Regulators and Lead
I was most taken aback by the candor found in many of the documents on the website. We have this image in our heads of corporate malfeasance that is insulated and clandestine. Actions disclosed to a limited number of corrupt individuals and hidden from the regulators intended to protect us. I found the admissions of ignorance pretty astonishing. I began by reading the letter from the chief engineer of the fuel section of General Motors to the Surgeon General, admits no experimental data has been done about tetraethyl lead, that in certain circumstances even by their brutish calculations people will be ingesting dangerous amounts in places like the Hudson river tunnel, and employs a trust us and we’ll find out what happens approach to bring the product to market and then study its effects.

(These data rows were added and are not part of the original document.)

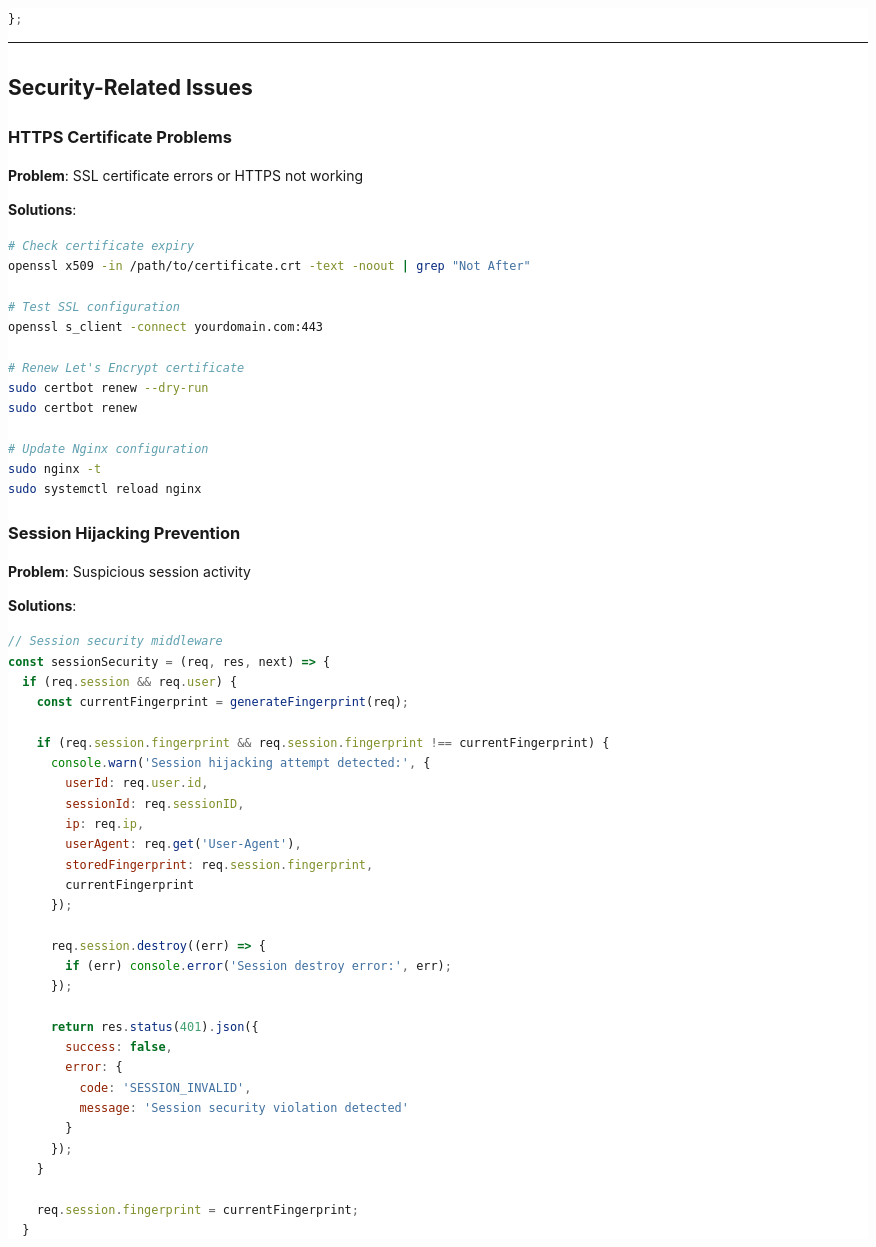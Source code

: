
```javascript
};
```

---

## Security-Related Issues

### HTTPS Certificate Problems

**Problem**: SSL certificate errors or HTTPS not working

**Solutions**:
```bash
# Check certificate expiry
openssl x509 -in /path/to/certificate.crt -text -noout | grep "Not After"

# Test SSL configuration
openssl s_client -connect yourdomain.com:443

# Renew Let's Encrypt certificate
sudo certbot renew --dry-run
sudo certbot renew

# Update Nginx configuration
sudo nginx -t
sudo systemctl reload nginx
```

### Session Hijacking Prevention

**Problem**: Suspicious session activity

**Solutions**:
```javascript
// Session security middleware
const sessionSecurity = (req, res, next) => {
  if (req.session && req.user) {
    const currentFingerprint = generateFingerprint(req);
    
    if (req.session.fingerprint && req.session.fingerprint !== currentFingerprint) {
      console.warn('Session hijacking attempt detected:', {
        userId: req.user.id,
        sessionId: req.sessionID,
        ip: req.ip,
        userAgent: req.get('User-Agent'),
        storedFingerprint: req.session.fingerprint,
        currentFingerprint
      });
      
      req.session.destroy((err) => {
        if (err) console.error('Session destroy error:', err);
      });
      
      return res.status(401).json({
        success: false,
        error: {
          code: 'SESSION_INVALID',
          message: 'Session security violation detected'
        }
      });
    }
    
    req.session.fingerprint = currentFingerprint;
  }
```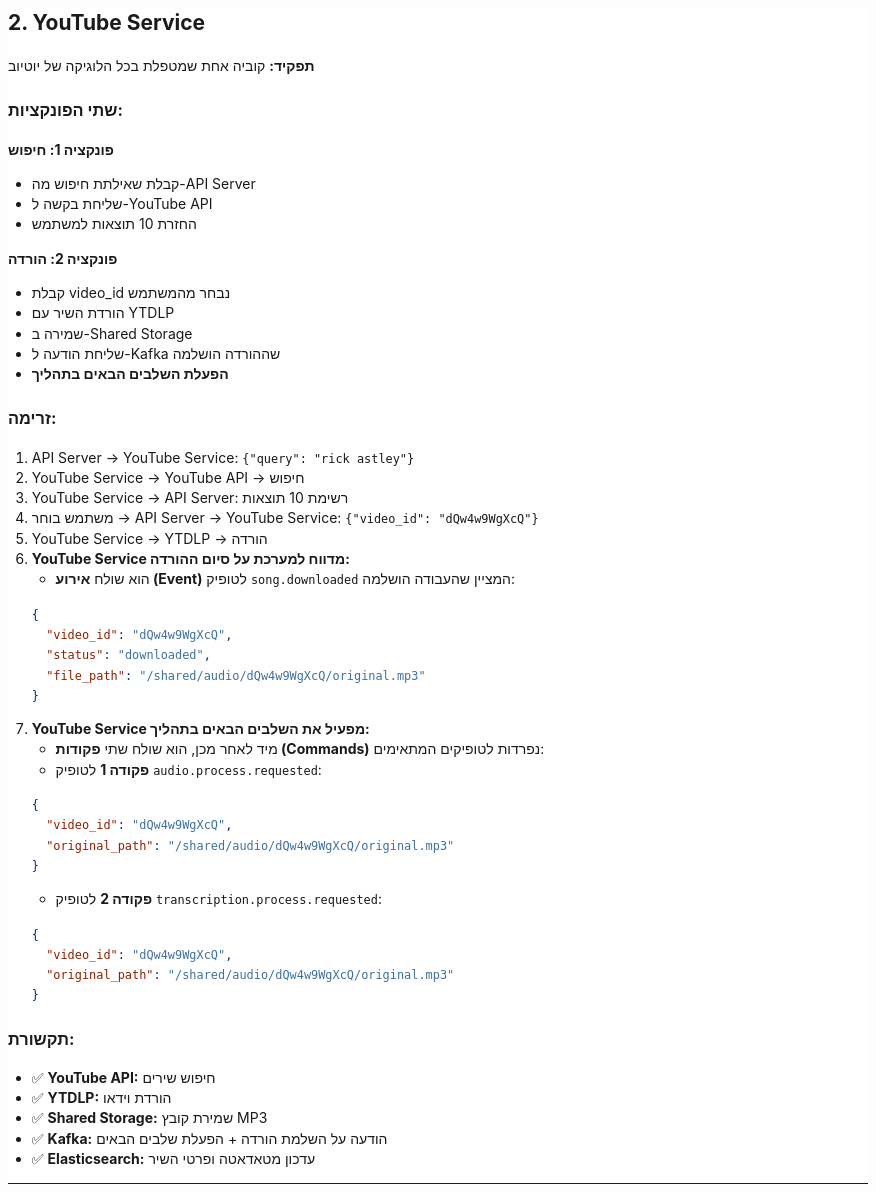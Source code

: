 
## 2. YouTube Service
**תפקיד:** קוביה אחת שמטפלת בכל הלוגיקה של יוטיוב

### שתי הפונקציות:

**פונקציה 1: חיפוש**
- קבלת שאילתת חיפוש מה-API Server
- שליחת בקשה ל-YouTube API
- החזרת 10 תוצאות למשתמש

**פונקציה 2: הורדה**
- קבלת video_id נבחר מהמשתמש  
- הורדת השיר עם YTDLP
- שמירה ב-Shared Storage
- שליחת הודעה ל-Kafka שההורדה הושלמה
- **הפעלת השלבים הבאים בתהליך**

### זרימה:
1. API Server → YouTube Service: `{"query": "rick astley"}`
2. YouTube Service → YouTube API → חיפוש
3. YouTube Service → API Server: רשימת 10 תוצאות
4. משתמש בוחר → API Server → YouTube Service: `{"video_id": "dQw4w9WgXcQ"}`
5. YouTube Service → YTDLP → הורדה
6. **YouTube Service מדווח למערכת על סיום ההורדה:**
   - הוא שולח **אירוע (Event)** לטופיק `song.downloaded` המציין שהעבודה הושלמה:
   ```json
   {
     "video_id": "dQw4w9WgXcQ",
     "status": "downloaded",
     "file_path": "/shared/audio/dQw4w9WgXcQ/original.mp3"
   }
   ```
7. **YouTube Service מפעיל את השלבים הבאים בתהליך:**
   - מיד לאחר מכן, הוא שולח שתי **פקודות (Commands)** נפרדות לטופיקים המתאימים:
   - **פקודה 1** לטופיק `audio.process.requested`:
   ```json
   {
     "video_id": "dQw4w9WgXcQ",
     "original_path": "/shared/audio/dQw4w9WgXcQ/original.mp3"
   }
   ```
   - **פקודה 2** לטופיק `transcription.process.requested`:
   ```json
   {
     "video_id": "dQw4w9WgXcQ",
     "original_path": "/shared/audio/dQw4w9WgXcQ/original.mp3"
   }
   ```

### תקשורת:
- ✅ **YouTube API:** חיפוש שירים
- ✅ **YTDLP:** הורדת וידאו
- ✅ **Shared Storage:** שמירת קובץ MP3
- ✅ **Kafka:** הודעה על השלמת הורדה + הפעלת שלבים הבאים
- ✅ **Elasticsearch:** עדכון מטאדאטה ופרטי השיר

---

I then began looking at documents in the archive that included Surgeon General Cummings and found a pretty continuous theme. Even after the actions of New York State to ban concentrated lead sales, he continues to employ a wait and see approach for the Department of Mines to finish their experiments. While Cumming eventually oversaw the regulatory commission that resulted in the restriction of lead sales, it still is shocking to a contemporary mind to see a chief policy mind admit a complete apathy and naivety to an actively sold consumer chemical that he has received many reports of its harmful effect. It could be interesting to map the changes in public health mindset (burdens of response to burden of prevention) from administration to administration. I previously wrote a research paper for this phenomenon in Chinese national health policy, and I think modeling a similar question of health prevention and state capacity in an American context would be fascinating.